**DATA PROVIDED**:
++++

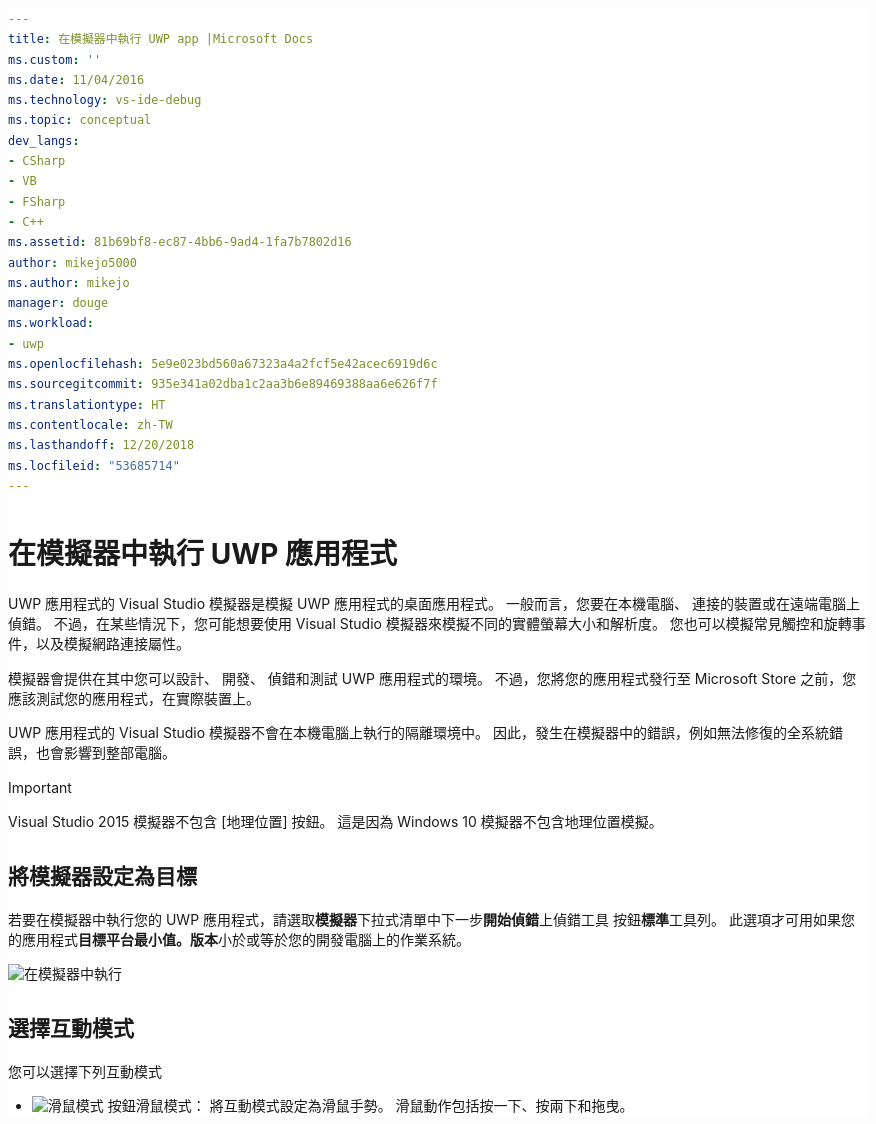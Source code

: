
 ```yaml
---
title: 在模擬器中執行 UWP app |Microsoft Docs
ms.custom: ''
ms.date: 11/04/2016
ms.technology: vs-ide-debug
ms.topic: conceptual
dev_langs:
- CSharp
- VB
- FSharp
- C++
ms.assetid: 81b69bf8-ec87-4bb6-9ad4-1fa7b7802d16
author: mikejo5000
ms.author: mikejo
manager: douge
ms.workload:
- uwp
ms.openlocfilehash: 5e9e023bd560a67323a4a2fcf5e42acec6919d6c
ms.sourcegitcommit: 935e341a02dba1c2aa3b6e89469388aa6e626f7f
ms.translationtype: HT
ms.contentlocale: zh-TW
ms.lasthandoff: 12/20/2018
ms.locfileid: "53685714"
---
```

# <a name="run-uwp-apps-in-the-simulator"></a>在模擬器中執行 UWP 應用程式
UWP 應用程式的 Visual Studio 模擬器是模擬 UWP 應用程式的桌面應用程式。 一般而言，您要在本機電腦、 連接的裝置或在遠端電腦上偵錯。 不過，在某些情況下，您可能想要使用 Visual Studio 模擬器來模擬不同的實體螢幕大小和解析度。 您也可以模擬常見觸控和旋轉事件，以及模擬網路連接屬性。

 模擬器會提供在其中您可以設計、 開發、 偵錯和測試 UWP 應用程式的環境。 不過，您將您的應用程式發行至 Microsoft Store 之前，您應該測試您的應用程式，在實際裝置上。

 UWP 應用程式的 Visual Studio 模擬器不會在本機電腦上執行的隔離環境中。 因此，發生在模擬器中的錯誤，例如無法修復的全系統錯誤，也會影響到整部電腦。

> [!IMPORTANT]
>  Visual Studio 2015 模擬器不包含 [地理位置] 按鈕。 這是因為 Windows 10 模擬器不包含地理位置模擬。

##  <a name="BKMK_Set_the_simulator_as_the_target"></a> 將模擬器設定為目標
 若要在模擬器中執行您的 UWP 應用程式，請選取**模擬器**下拉式清單中下一步**開始偵錯**上偵錯工具 按鈕**標準**工具列。 此選項才可用如果您的應用程式**目標平台最小值。版本**小於或等於您的開發電腦上的作業系統。

 ![在模擬器中執行](../debugger/media/vsrun_f5_simulator.png "VSRUN_F5_Simulator")

##  <a name="BKMK_Choose_an_interaction_mode"></a> 選擇互動模式
 您可以選擇下列互動模式

-   ![滑鼠模式 按鈕](../debugger/media/simulator_mousemodebtn.png "SIMULATOR_MouseModeBtn")滑鼠模式： 將互動模式設定為滑鼠手勢。 滑鼠動作包括按一下、按兩下和拖曳。
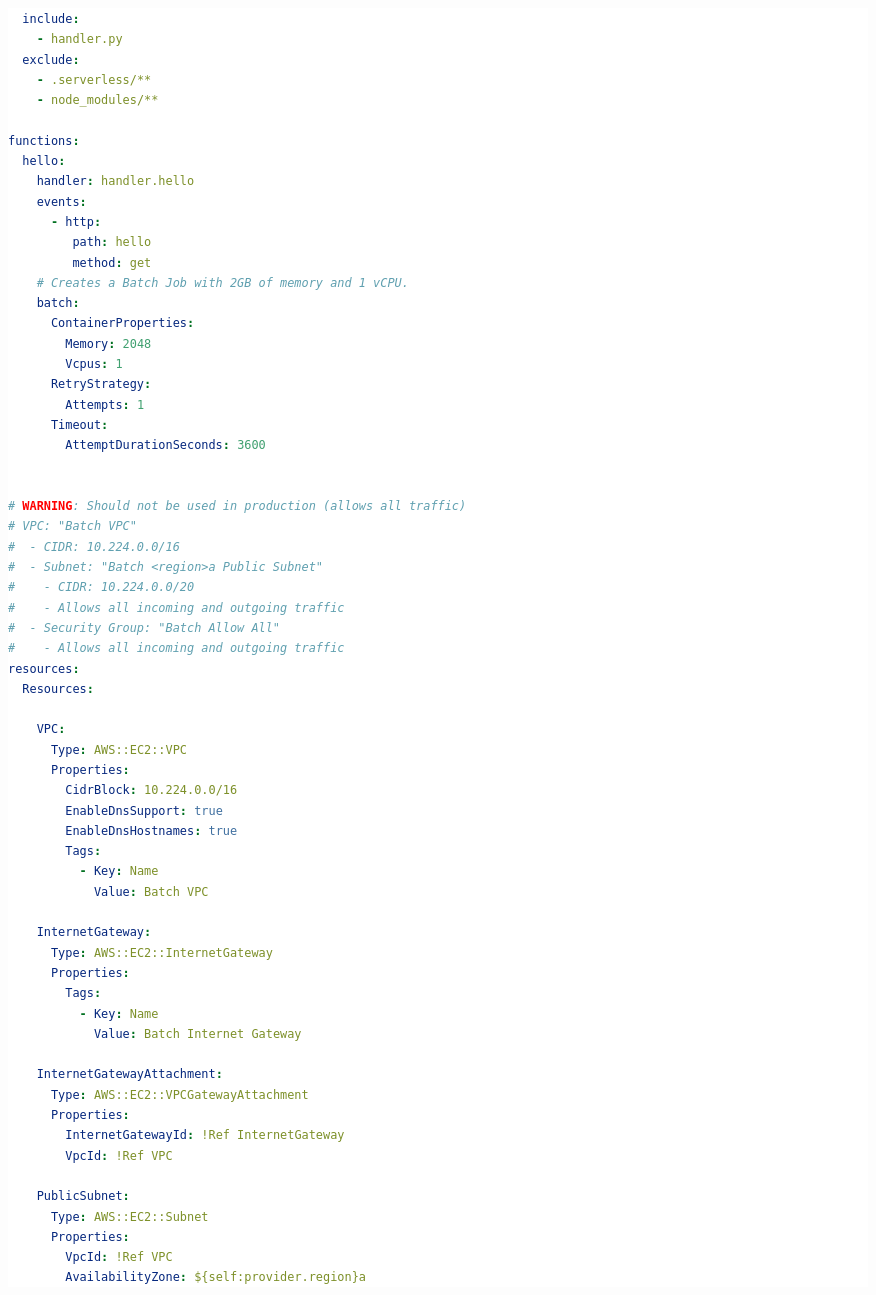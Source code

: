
 ```yaml
  include:
    - handler.py
  exclude:
    - .serverless/**
    - node_modules/**

functions:
  hello:
    handler: handler.hello
    events:
      - http:
         path: hello
         method: get
    # Creates a Batch Job with 2GB of memory and 1 vCPU.
    batch:
      ContainerProperties:
        Memory: 2048
        Vcpus: 1
      RetryStrategy:
        Attempts: 1
      Timeout:
        AttemptDurationSeconds: 3600


# WARNING: Should not be used in production (allows all traffic)
# VPC: "Batch VPC"
#  - CIDR: 10.224.0.0/16
#  - Subnet: "Batch <region>a Public Subnet"
#    - CIDR: 10.224.0.0/20
#    - Allows all incoming and outgoing traffic
#  - Security Group: "Batch Allow All"
#    - Allows all incoming and outgoing traffic
resources:
  Resources:

    VPC:
      Type: AWS::EC2::VPC
      Properties:
        CidrBlock: 10.224.0.0/16
        EnableDnsSupport: true
        EnableDnsHostnames: true
        Tags:
          - Key: Name
            Value: Batch VPC

    InternetGateway:
      Type: AWS::EC2::InternetGateway
      Properties:
        Tags:
          - Key: Name
            Value: Batch Internet Gateway

    InternetGatewayAttachment:
      Type: AWS::EC2::VPCGatewayAttachment
      Properties:
        InternetGatewayId: !Ref InternetGateway
        VpcId: !Ref VPC

    PublicSubnet:
      Type: AWS::EC2::Subnet
      Properties:
        VpcId: !Ref VPC
        AvailabilityZone: ${self:provider.region}a
```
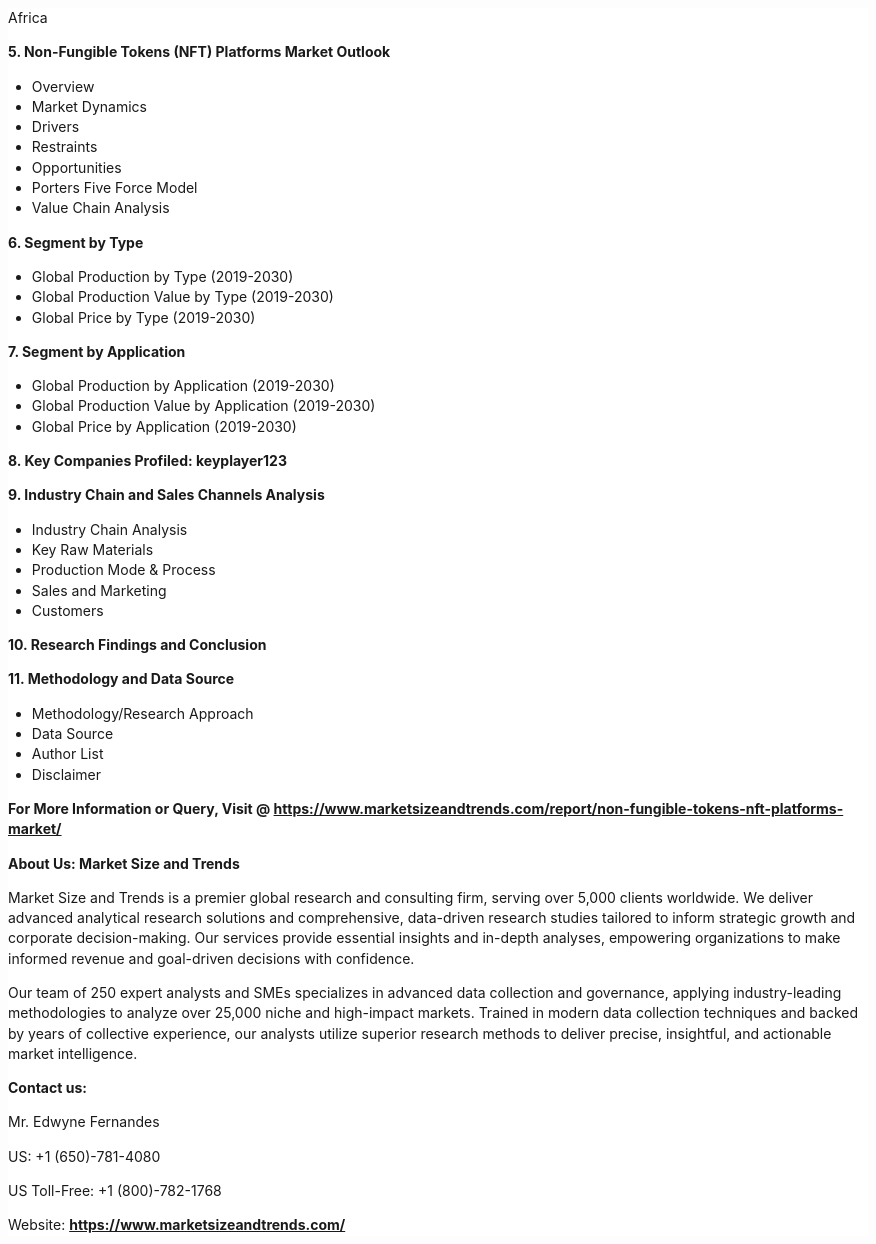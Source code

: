 Africa</li></ul><p><strong>5. Non-Fungible Tokens (NFT) Platforms Market Outlook</strong></p><ul><li>Overview</li><li>Market Dynamics</li><li>Drivers</li><li>Restraints</li><li>Opportunities</li><li>Porters Five Force Model</li><li>Value Chain Analysis&nbsp;</li></ul><p><strong>6. Segment by Type</strong></p><ul><li>Global Production by Type (2019-2030)</li><li>Global Production Value by Type (2019-2030)</li><li>Global Price by Type (2019-2030)</li></ul><p><strong>7. Segment by Application</strong></p><ul><li>Global Production by Application (2019-2030)</li><li>Global Production Value by Application (2019-2030)</li><li>Global Price by Application (2019-2030)</li></ul><p><strong>8. Key Companies Profiled: keyplayer123</strong></p><p><strong>9. Industry Chain and Sales Channels Analysis</strong></p><ul><li>Industry Chain Analysis</li><li>Key Raw Materials</li><li>Production Mode &amp; Process</li><li>Sales and Marketing</li><li>Customers</li></ul><p><strong>10. Research Findings and Conclusion</strong></p><p><strong>11. Methodology and Data Source</strong></p><ul><li>Methodology/Research Approach</li><li>Data Source</li><li>Author List</li><li>Disclaimer</li></ul></p><p><strong>For More Information or Query, Visit @ <a href="https://www.marketsizeandtrends.com/report/non-fungible-tokens-nft-platforms-market/">https://www.marketsizeandtrends.com/report/non-fungible-tokens-nft-platforms-market/</a></strong></p><p><strong>About Us: Market Size and Trends</strong></p><p>Market Size and Trends is a premier global research and consulting firm, serving over 5,000 clients worldwide. We deliver advanced analytical research solutions and comprehensive, data-driven research studies tailored to inform strategic growth and corporate decision-making. Our services provide essential insights and in-depth analyses, empowering organizations to make informed revenue and goal-driven decisions with confidence.</p><p>Our team of 250 expert analysts and SMEs specializes in advanced data collection and governance, applying industry-leading methodologies to analyze over 25,000 niche and high-impact markets. Trained in modern data collection techniques and backed by years of collective experience, our analysts utilize superior research methods to deliver precise, insightful, and actionable market intelligence.</p><p><strong>Contact us:</strong></p><p>Mr. Edwyne Fernandes</p><p>US: +1 (650)-781-4080</p><p>US Toll-Free: +1 (800)-782-1768</p><p>Website: <strong><a href="https://www.marketsizeandtrends.com/">https://www.marketsizeandtrends.com/</a></strong></p>
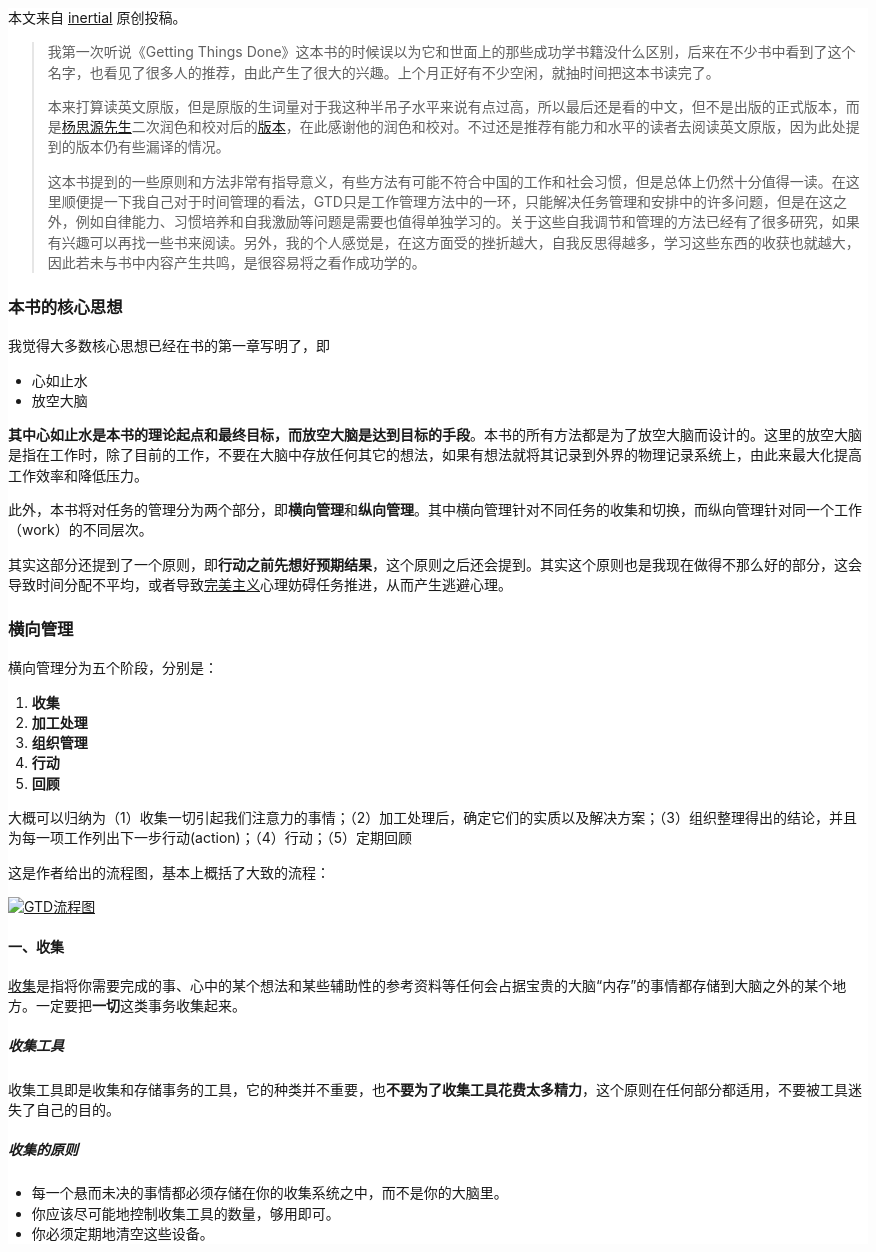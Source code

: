 本文来自 [inertial](https://inertia42.com/essay/gtd/) 原创投稿。

> 我第一次听说《Getting Things Done》这本书的时候误以为它和世面上的那些成功学书籍没什么区别，后来在不少书中看到了这个名字，也看见了很多人的推荐，由此产生了很大的兴趣。上个月正好有不少空闲，就抽时间把这本书读完了。
> 
> 本来打算读英文原版，但是原版的生词量对于我这种半吊子水平来说有点过高，所以最后还是看的中文，但不是出版的正式版本，而是[杨思源先生](https://www.mifengtd.cn/articles/ysyhome@gmail.com)二次润色和校对后的[版本](https://www.mifengtd.cn/articles/getting_things_done_cn_download.html)，在此感谢他的润色和校对。不过还是推荐有能力和水平的读者去阅读英文原版，因为此处提到的版本仍有些漏译的情况。
> 
> 这本书提到的一些原则和方法非常有指导意义，有些方法有可能不符合中国的工作和社会习惯，但是总体上仍然十分值得一读。在这里顺便提一下我自己对于时间管理的看法，GTD只是工作管理方法中的一环，只能解决任务管理和安排中的许多问题，但是在这之外，例如自律能力、习惯培养和自我激励等问题是需要也值得单独学习的。关于这些自我调节和管理的方法已经有了很多研究，如果有兴趣可以再找一些书来阅读。另外，我的个人感觉是，在这方面受的挫折越大，自我反思得越多，学习这些东西的收获也就越大，因此若未与书中内容产生共鸣，是很容易将之看作成功学的。

### 本书的核心思想

我觉得大多数核心思想已经在书的第一章写明了，即

-   心如止水
-   放空大脑

**其中心如止水是本书的理论起点和最终目标，而放空大脑是达到目标的手段**。本书的所有方法都是为了放空大脑而设计的。这里的放空大脑是指在工作时，除了目前的工作，不要在大脑中存放任何其它的想法，如果有想法就将其记录到外界的物理记录系统上，由此来最大化提高工作效率和降低压力。

此外，本书将对任务的管理分为两个部分，即**横向管理**和**纵向管理**。其中横向管理针对不同任务的收集和切换，而纵向管理针对同一个工作（work）的不同层次。

其实这部分还提到了一个原则，即**行动之前先想好预期结果**，这个原则之后还会提到。其实这个原则也是我现在做得不那么好的部分，这会导致时间分配不平均，或者导致[完美主义](https://www.mifengtd.cn/articles/procrstination-and-perfectionism.html "拖沓和完美主义的思考")心理妨碍任务推进，从而产生逃避心理。

### 横向管理

横向管理分为五个阶段，分别是：

1.  **收集**
2.  **加工处理**
3.  **组织管理**
4.  **行动**
5.  **回顾**

大概可以归纳为（1）收集一切引起我们注意力的事情；（2）加工处理后，确定它们的实质以及解决方案；（3）组织整理得出的结论，并且为每一项工作列出下一步行动(action)；（4）行动；（5）定期回顾

这是作者给出的流程图，基本上概括了大致的流程：

[![GTD流程图](https://www.mifengtd.cn/static/2019/02/gtd-summary.png)](https://www.mifengtd.cn/articles/gtd-book-summary.html)

#### 一、收集

[收集](https://www.mifengtd.cn/articles/tips-for-gtd-ubiquitous-capture.html "GTD：收集的技巧")是指将你需要完成的事、心中的某个想法和某些辅助性的参考资料等任何会占据宝贵的大脑“内存”的事情都存储到大脑之外的某个地方。一定要把**一切**这类事务收集起来。

##### 收集工具

收集工具即是收集和存储事务的工具，它的种类并不重要，也**不要为了收集工具花费太多精力**，这个原则在任何部分都适用，不要被工具迷失了自己的目的。

##### 收集的原则

-   每一个悬而未决的事情都必须存储在你的收集系统之中，而不是你的大脑里。
-   你应该尽可能地控制收集工具的数量，够用即可。
-   你必须定期地清空这些设备。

++++

**WHAT TO PRODUCE**: Lines with "debugger": copy every one of them from the listing above.

**ANSWER FOR THE TASK**:
 ![在模擬器中執行](../debugger/media/vsrun_f5_simulator.png "VSRUN_F5_Simulator")
-   ![滑鼠模式 按鈕](../debugger/media/simulator_mousemodebtn.png "SIMULATOR_MouseModeBtn")滑鼠模式： 將互動模式設定為滑鼠手勢。 滑鼠動作包括按一下、按兩下和拖曳。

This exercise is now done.